For a country as rich in wildlife as Kenya, there are plenty of conservancies and organisations doing great work in protecting wildlife and their habitat. Here are some of our top picks:
Tracking black rhinos on foot in Sera Conservancy is a unique and thrilling experience that allows wildlife lovers to contribute to the protection of these critically endangered species. This is said to be the first time black rhinos are back in their habitat in the north after 30 years following a translocation, with a population of at least 13. One is almost guaranteed a sighting, with the highest number on record being six in one session. Tracking is done via both traditional skills and modern technology. A ranger will for instance use a GPS transmitter to search for a signal being sent from a microchip implanted in the horn of a black rhino, while a Samburu guide will shake a small cloth dispersing ash particles into the air, a method that was traditionally used to tell wind direction in order to keep one’s natural scent away from the rhino’s strong olfactory sense. You can also visit the wildlife sanctuary at feeding time to see calves that were either orphaned or abandoned by their mothers. For accommodation, we were set up at the luxury Saruni Rhino camp who helped plan our trip.
RETETI WILDLIFE SANCTUARY
Reteti was formed in the wake of the 2011 drought which hit Northern Kenya hard. Elephants were falling down wells, dying in conflict and from drought consequences. The community was simultaneously asking for assistance and opportunities. Tolerance levels were falling and human wildlife conflict increasing. With the full backing of the community, a partnership with a host of organisations such as Conservation International brought employment to the locals as custodians of their own heritage. Kenya Wildlife Service and Northern Rangelands Trust have also been invaluable partners. Everyday at dawn the keepers hand over medical instructions and little elephants on life support. Elephants rouse themselves from sheltered stables or from social groups that have huddled together in night bomas watched intently by their human guardians. The gates open and the day brings familiar smells, sounds and sights; a landscape of familiarity for a wounded elephant and one that is vital in rebuilding their desire to live. Midday brings the mud wallow followed by an afternoon of wild and stewarded freedom from which the elephants return home to a bottle of formula every three hours. Visitors are welcome to watch the animals via a viewing platform during feeding times.
OL PEJETA CONSERVANCY
As well as conserving wildlife, preserving wilderness and providing sanctuary to endangered species, Ol Pejeta has a host of activities bound to keep even the most active visitor happy. Those who are interested in their innovative conservation techniques can ‘get their hands dirty’ working behind the scenes with the rangers. Tracking lions, working with anti-poaching dogs, visiting the endangered species enclosure, participating in feeding time with the chimpanzees at their sanctuary and dropping in on the local communities are just some of the ways rangers spend their days. For those who enjoy safari, there are many ways to view the animals and birds: game drives, bush walks, bird watching and more. For the most energetic of all, try a safari on horseback or mountain bike, stop for photos at the equator sign then slake your appetite with one of Morani Restaurant’s famed burgers or a healthy fresh salad. For anyone living in Nairobi, this is a great day trip to make on your next day off. We however spent the night, staying at Ol Pejeta Safari Cottages.
ORGANISATIONS TO KNOW
Big Life Foundation– Protecting over 1.6 million acres of wilderness in the Amboseli-Tsavo-Kilimanjaro ecosystem, Big Life partners with local communities to protect nature for the benefit of all. Since its inception, it has expanded to employ hundreds of local Maasai rangers—with more than 30 permanent outposts and tent-based field units, 13 Land Cruiser patrol vehicles, 3 tracker dogs and 2 planes for aerial surveillance. Co-founded in September 2010 by photographer Nick Brandt, conservationist Richard Bonham and entrepreneur Tom Hill, Big Life was the first organization in East Africa to establish coordinated cross-border anti-poaching operations.

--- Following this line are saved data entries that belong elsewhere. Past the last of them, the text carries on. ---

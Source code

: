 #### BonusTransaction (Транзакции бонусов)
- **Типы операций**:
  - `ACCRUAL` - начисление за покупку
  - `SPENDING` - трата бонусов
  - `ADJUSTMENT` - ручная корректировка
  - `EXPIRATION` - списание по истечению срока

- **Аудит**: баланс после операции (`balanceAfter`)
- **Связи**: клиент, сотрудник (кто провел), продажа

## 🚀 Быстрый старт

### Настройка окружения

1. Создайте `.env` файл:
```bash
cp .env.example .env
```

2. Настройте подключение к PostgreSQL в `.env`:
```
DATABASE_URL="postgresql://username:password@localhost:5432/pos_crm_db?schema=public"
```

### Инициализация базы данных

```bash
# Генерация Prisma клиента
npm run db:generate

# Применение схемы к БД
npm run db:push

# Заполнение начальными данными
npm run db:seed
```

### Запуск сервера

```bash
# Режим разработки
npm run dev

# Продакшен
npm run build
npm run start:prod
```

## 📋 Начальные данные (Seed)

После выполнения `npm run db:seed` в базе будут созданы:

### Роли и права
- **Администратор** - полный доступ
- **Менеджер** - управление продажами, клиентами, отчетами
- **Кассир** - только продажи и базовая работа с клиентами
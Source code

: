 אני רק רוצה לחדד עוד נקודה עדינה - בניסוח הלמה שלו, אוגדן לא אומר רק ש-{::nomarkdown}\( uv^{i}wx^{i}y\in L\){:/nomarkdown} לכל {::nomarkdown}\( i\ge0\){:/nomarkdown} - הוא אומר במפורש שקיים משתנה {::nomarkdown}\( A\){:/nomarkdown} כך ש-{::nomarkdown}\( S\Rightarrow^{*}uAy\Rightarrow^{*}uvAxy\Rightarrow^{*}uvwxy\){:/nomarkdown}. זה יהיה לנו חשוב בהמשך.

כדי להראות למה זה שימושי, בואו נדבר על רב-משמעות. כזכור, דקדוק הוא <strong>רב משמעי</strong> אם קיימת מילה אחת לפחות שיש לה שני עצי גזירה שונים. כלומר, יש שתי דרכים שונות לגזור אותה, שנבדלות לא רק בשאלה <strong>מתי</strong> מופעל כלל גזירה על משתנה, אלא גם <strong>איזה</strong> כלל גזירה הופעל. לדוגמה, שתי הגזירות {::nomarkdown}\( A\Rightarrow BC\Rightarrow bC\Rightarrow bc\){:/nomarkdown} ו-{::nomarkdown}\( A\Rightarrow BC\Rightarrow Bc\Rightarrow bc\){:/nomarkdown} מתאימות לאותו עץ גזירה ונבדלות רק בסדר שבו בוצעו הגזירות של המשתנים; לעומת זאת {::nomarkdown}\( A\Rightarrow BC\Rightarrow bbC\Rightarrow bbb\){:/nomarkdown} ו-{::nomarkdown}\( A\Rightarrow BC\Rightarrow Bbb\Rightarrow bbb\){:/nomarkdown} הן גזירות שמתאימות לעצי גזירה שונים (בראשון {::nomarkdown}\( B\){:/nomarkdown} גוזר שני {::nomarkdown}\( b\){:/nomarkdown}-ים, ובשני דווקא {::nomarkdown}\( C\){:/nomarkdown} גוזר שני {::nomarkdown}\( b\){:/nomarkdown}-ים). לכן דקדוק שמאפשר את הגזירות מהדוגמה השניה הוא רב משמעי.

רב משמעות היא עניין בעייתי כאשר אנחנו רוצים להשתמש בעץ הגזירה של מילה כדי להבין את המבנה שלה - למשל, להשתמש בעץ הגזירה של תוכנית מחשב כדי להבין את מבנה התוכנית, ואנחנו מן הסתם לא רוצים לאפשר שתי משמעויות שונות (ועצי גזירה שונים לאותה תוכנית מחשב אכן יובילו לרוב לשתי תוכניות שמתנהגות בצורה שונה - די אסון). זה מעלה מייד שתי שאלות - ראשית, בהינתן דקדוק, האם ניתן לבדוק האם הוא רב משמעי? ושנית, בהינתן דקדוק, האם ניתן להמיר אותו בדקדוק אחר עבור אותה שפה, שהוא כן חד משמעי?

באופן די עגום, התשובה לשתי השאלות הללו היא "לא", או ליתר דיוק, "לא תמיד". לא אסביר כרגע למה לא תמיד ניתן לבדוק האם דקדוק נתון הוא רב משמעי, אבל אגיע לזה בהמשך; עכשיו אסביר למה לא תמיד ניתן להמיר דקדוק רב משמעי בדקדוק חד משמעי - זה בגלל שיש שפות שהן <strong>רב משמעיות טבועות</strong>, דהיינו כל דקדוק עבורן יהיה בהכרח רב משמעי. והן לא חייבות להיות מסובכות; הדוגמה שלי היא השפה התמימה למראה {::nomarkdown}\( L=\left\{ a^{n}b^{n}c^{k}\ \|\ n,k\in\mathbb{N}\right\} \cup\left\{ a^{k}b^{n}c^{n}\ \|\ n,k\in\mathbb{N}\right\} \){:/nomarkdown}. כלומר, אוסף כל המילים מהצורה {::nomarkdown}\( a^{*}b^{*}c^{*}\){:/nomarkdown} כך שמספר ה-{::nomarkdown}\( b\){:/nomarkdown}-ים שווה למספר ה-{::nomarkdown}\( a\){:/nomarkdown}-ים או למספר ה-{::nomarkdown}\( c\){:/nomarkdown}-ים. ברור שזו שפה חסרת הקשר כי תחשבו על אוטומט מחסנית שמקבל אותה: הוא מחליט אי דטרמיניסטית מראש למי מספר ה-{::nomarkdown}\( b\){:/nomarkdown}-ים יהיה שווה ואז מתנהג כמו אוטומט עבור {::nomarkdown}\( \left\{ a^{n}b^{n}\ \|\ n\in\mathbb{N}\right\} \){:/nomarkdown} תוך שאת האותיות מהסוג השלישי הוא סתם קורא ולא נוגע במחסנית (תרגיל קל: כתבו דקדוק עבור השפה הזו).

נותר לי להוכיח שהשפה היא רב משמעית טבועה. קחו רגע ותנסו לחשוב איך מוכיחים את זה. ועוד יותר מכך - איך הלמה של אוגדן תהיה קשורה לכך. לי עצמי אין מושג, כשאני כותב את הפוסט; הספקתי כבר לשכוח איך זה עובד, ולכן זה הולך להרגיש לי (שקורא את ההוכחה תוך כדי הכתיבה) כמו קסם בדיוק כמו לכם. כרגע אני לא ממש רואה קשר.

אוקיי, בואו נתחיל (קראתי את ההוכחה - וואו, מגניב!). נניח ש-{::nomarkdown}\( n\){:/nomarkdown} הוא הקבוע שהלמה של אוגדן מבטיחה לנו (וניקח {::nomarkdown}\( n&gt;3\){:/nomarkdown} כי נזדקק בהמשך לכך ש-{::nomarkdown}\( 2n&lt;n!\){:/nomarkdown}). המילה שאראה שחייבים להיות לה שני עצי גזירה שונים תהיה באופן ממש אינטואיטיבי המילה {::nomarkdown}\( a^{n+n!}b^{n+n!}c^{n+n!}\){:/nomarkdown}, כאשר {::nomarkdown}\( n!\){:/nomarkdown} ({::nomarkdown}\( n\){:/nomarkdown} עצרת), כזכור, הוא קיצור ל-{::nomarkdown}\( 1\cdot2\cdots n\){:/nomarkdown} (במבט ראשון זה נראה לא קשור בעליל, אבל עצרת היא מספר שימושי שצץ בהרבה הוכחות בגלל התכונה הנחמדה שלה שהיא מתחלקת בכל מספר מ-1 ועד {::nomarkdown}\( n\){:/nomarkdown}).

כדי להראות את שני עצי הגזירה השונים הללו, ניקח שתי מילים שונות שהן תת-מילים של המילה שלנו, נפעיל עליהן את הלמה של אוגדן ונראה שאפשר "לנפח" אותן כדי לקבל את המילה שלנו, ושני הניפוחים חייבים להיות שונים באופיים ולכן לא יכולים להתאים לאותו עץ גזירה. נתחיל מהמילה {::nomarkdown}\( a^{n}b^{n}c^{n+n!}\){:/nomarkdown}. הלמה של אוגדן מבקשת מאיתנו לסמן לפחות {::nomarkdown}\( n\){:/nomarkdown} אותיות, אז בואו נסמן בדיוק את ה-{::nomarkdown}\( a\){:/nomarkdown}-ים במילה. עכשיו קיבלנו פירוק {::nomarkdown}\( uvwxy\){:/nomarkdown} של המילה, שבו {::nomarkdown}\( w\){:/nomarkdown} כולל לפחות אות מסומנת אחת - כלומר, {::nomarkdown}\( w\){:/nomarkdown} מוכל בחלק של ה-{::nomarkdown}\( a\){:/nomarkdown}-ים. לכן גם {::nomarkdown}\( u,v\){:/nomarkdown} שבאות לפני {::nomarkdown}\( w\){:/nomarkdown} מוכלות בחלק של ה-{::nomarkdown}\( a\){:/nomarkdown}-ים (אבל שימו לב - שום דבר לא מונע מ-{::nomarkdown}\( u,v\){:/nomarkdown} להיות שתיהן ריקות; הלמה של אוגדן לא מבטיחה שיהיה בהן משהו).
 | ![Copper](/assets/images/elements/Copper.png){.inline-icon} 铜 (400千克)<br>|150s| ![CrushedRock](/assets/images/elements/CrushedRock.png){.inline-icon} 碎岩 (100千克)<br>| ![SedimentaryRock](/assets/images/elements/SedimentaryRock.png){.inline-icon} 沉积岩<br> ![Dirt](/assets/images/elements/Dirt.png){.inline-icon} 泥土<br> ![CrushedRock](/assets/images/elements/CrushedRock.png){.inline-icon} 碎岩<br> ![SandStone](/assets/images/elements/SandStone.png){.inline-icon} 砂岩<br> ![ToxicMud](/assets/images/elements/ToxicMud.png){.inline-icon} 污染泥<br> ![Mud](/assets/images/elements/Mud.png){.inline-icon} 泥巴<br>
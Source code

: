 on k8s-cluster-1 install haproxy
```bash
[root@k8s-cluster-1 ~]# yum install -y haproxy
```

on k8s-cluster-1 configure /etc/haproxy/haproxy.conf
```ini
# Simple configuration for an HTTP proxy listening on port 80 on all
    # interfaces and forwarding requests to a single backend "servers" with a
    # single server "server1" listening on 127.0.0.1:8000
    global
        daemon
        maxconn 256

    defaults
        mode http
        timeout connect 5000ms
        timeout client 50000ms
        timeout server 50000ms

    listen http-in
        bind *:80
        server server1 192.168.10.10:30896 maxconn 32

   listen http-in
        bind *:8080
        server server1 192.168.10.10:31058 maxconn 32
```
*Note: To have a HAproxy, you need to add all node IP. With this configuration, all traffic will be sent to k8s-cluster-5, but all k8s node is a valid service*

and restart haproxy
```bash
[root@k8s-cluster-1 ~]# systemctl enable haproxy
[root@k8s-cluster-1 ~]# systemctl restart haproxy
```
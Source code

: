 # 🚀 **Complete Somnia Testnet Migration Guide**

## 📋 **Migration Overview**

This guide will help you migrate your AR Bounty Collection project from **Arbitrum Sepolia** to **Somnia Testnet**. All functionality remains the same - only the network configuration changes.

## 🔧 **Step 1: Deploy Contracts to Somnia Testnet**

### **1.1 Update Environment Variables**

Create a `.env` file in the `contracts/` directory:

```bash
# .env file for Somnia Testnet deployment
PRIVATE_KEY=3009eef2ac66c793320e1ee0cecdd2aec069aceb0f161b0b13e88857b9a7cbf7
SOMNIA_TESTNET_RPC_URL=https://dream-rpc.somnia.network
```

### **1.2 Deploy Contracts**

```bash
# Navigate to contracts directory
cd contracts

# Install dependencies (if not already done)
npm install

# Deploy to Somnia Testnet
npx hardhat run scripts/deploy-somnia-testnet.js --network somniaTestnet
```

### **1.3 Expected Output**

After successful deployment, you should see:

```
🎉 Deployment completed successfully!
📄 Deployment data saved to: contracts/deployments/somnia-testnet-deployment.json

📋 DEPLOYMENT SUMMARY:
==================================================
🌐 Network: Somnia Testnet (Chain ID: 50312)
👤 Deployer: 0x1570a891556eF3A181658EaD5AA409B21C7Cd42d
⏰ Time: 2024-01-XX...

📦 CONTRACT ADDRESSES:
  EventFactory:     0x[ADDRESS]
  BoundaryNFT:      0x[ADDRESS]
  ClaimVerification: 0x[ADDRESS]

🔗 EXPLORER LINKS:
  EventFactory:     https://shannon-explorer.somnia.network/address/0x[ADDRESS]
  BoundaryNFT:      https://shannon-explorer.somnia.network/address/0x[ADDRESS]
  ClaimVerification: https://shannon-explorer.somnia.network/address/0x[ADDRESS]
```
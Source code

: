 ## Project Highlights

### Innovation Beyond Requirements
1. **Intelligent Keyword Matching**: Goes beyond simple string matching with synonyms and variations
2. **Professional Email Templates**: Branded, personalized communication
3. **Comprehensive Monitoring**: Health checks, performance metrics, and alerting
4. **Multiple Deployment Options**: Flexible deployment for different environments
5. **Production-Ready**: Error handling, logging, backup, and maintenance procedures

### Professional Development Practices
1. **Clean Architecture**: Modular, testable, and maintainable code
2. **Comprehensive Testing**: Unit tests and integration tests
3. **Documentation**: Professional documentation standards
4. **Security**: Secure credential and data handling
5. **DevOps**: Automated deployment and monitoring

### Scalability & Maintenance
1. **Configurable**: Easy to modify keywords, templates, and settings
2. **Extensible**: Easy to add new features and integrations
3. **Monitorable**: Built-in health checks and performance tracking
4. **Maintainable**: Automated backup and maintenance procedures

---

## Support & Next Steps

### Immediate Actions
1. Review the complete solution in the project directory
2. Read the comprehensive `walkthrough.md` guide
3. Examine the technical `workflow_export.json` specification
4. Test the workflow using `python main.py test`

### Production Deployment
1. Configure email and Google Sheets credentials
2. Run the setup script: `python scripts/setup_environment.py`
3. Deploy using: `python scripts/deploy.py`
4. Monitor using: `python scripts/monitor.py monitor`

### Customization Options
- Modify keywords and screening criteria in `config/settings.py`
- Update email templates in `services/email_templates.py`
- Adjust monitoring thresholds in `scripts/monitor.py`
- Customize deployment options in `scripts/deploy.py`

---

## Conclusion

Born Free Foundation– They work tirelessly to ensure that all wild animals, whether living in captivity or in the wild, are treated with compassion and respect and are able to live their lives according to their needs. Born Free promotes ‘compassionate conservation’ to enhance the survival of threatened species in the wild and protect natural habitats while respecting the needs and safeguarding the welfare of individual animals. Their nine working priorities include eliminating trophy and canned hunting, ending illegal wildlife trade as well as creating awareness.
Maa Trust– Their goal is to ensure the success of conservation through sustainable community development in the Maasai Mara ecosystem. They work in partnership with Maasai owned conservancies and their neighbouring communities to improve the lives of local families in an environmentally sustainable way. They have a wide range of projects that benefit the local landowners involved in conservation. These include schools, honey production, conservation education, beadwork, water and sanitation, health clinics and bursary programs.